Task requirements ->
Going down the data below, set down exactly the line with "[Transparency](../../about/values.md#transparency) is key" and each line after it through the line with "- Personal feedback."; no other lines.
· · · · · · ·
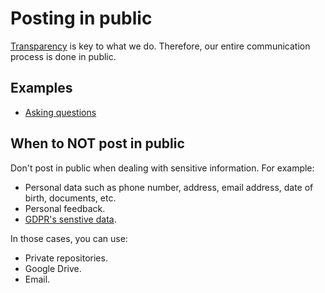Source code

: # Posting in public

[Transparency](../../about/values.md#transparency) is key to what we do.
Therefore, our entire communication process is done in public.

## Examples

- [Asking questions](./asking-questions.md)

## When to NOT post in public

Don't post in public when dealing with sensitive information. For example:

- Personal data such as phone number, address, email address, date of birth, documents, etc.
- Personal feedback.
- [GDPR's senstive data](https://ec.europa.eu/info/law/law-topic/data-protection/reform/rules-business-and-organisations/legal-grounds-processing-data/sensitive-data/what-personal-data-considered-sensitive_en).

In those cases, you can use:

- Private repositories.
- Google Drive.
- Email.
· · · · · · ·
Task output ->
[Transparency](../../about/values.md#transparency) is key to what we do.
Therefore, our entire communication process is done in public.

## Examples

- [Asking questions](./asking-questions.md)

## When to NOT post in public

Don't post in public when dealing with sensitive information. For example:

- Personal data such as phone number, address, email address, date of birth, documents, etc.
- Personal feedback.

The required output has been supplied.